Kyle Palmieri played only one season at Notre Dame, but that experience under the tutelage of Jeff Jackson helped him parlay his skills into the professional ranks as well as help lead the United States with two victories in the first two games of the 2011 World Junior Championship.
“It goes a long way,” Palmieri said of his college experience, which included nine goals and 17 points in 33 games last season. “Just the maturity of my game. Coach Jackson helped me out a lot, focused on rounding out my game. Playing as a complete player is one of the things he really focused on. That went a long way in making the transition to pro hockey. I think so far it made that transition a little easier. Hopefully, going forward my time at Notre Dame will go a long way.”
Even though Palmieri did not get a point in the Americans’ first game against Finland, he wowed the crowd with his dazzling plays. Even the Canadian fans, with their anti-American rooting interests, were pulled out of their seats. Twice, he pulled a between-the-skates move to beat the defense and go in alone against the goaltender. However, a wide shot and a great save by the goaltender prevented him from finishing the play.
“It’s one of those things you kind of mess around with [in practice],” Palmieri said. “It was one of those times I got an opportunity to use it.”
Despite the key 3-2 win over Finland, it came in overtime, thus giving the Americans two points in the standings instead of three points for a regulation victory. Therefore, the next game against Slovakia was a key contest, especially with two talented forwards out with injuries. Team USA and especially Palmieri’s line, came out flying.
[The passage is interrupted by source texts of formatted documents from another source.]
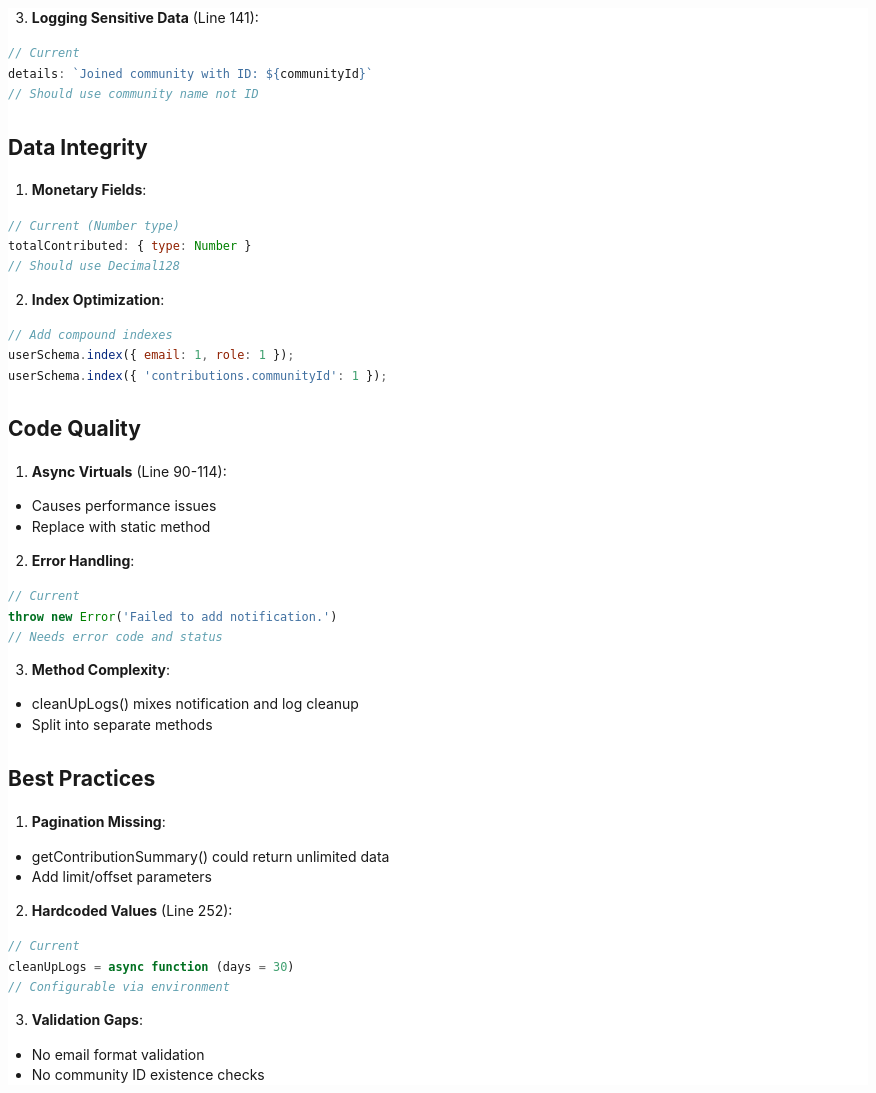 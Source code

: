 3. **Logging Sensitive Data** (Line 141):
```js
// Current
details: `Joined community with ID: ${communityId}`
// Should use community name not ID
```

## Data Integrity
1. **Monetary Fields**:
```js
// Current (Number type)
totalContributed: { type: Number }
// Should use Decimal128
```

2. **Index Optimization**:
```js
// Add compound indexes
userSchema.index({ email: 1, role: 1 });
userSchema.index({ 'contributions.communityId': 1 });
```

## Code Quality
1. **Async Virtuals** (Line 90-114):
- Causes performance issues
- Replace with static method

2. **Error Handling**:
```js
// Current
throw new Error('Failed to add notification.')
// Needs error code and status
```

3. **Method Complexity**:
- cleanUpLogs() mixes notification and log cleanup
- Split into separate methods

## Best Practices
1. **Pagination Missing**:
- getContributionSummary() could return unlimited data
- Add limit/offset parameters

2. **Hardcoded Values** (Line 252):
```js
// Current
cleanUpLogs = async function (days = 30)
// Configurable via environment
```

3. **Validation Gaps**:
- No email format validation
- No community ID existence checks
“The team was a little bit shaken up because of the injuries, but we knew we needed to get out there and get a good start,” Palmieri said. “Those first five minutes, we came out here and dominated the play.”
Dominate is an understatement. USA outshot Slovakia in the first period, 22-1. Palmieri scored twice in the first eight minutes. The first came on a cross-crease pass from Boston University’s Charlie Coyle as Palmieri crashed the net to redirect it in.
The next came from an impossible angle during a major power play. Nearly on the goal line off to the right side, he somehow squeezed it through an out-of-position goaltender and the near post.
After a couple of near misses that would have resulted in a natural hat trick in the first period, Palmieri assisted on a Coyle goal early in the second, also on the power play.
“It’s pretty good,” Coyle said of playing on the same line. “Each game, each day, we start clicking more and more. He knows how to play. He’s been at the top level before. I’m fortunate enough to be with him on the line. I’m fortunate enough that we’re clicking and have the chemistry we have right now.”
Needless to say, Palmieri was named the Americans’ player of the game in a 6-1 victory.
“Kyle has been terrific for us,” said Team USA coach Keith Allain, also the coach at Yale. “He’s given us what we hoped he’d give us. Obviously, he put us on the right foot by scoring two goals in the first period. But he’s also been good on the other side of the puck as well.”
“I was fortunate enough to get a couple,” Palmieri said. “My linemates were playing well, supporting me really well. We got fortunate enough to draw a couple of penalties by using our speed. We carried that momentum throughout the game. With the chemistry I have with my line going tonight, going forward, hopefully we can keep up that momentum, keep up that chemistry.”
Two more games remain in the preliminary round for the U.S. — versus Germany on Thursday and Switzerland on Friday. If the Americans win both in regulation, they’ll be guaranteed of the top spot in the group and a bye to the semifinals.
After the tournament is over, Palmieri will drive 2½ hours east on the New York State Thruway to rejoin the Syracuse Crunch in the AHL. First, he plans on continuing to use his experience at Notre Dame and what he learned from Jackson to help lead Team USA to a second consecutive gold medal.
When teammates clash
In the Americans’ first game of the tournament, Nick Bjugstad took the opening faceoff as the center Team USA’s top line. Across from him as the center for Finland’s top line was a familiar face — Erik Haula, his teammate at Minnesota.
“We got to line up against each other quit a bit, taking faceoffs together,” Bjugstad said with a laugh. “He gave me a little chirp there, but we are good buds. That was fun playing against him. He had a good game. Finland played well, and I got to match up against him on faceoffs.”
“It was awesome,” Haula said with a chuckle. “It was a great experience. We had a couple of laughs on the ice. I tripped him a couple of times when I knocked him on his butt. It’s fun to play against your teammates. I’m sure it was a great experience for the both of us, and it’s going to benefit us going back to Minnesota.”
Bjugstad, the nephew of 1984 U.S. Olympian and former NHLer Scott Bjugstad, scored the winning goal against his friend’s team in overtime. He also picked up an assist against Slovakia. Haula, the only collegiate on Finland, registered an assist in each of his first two games.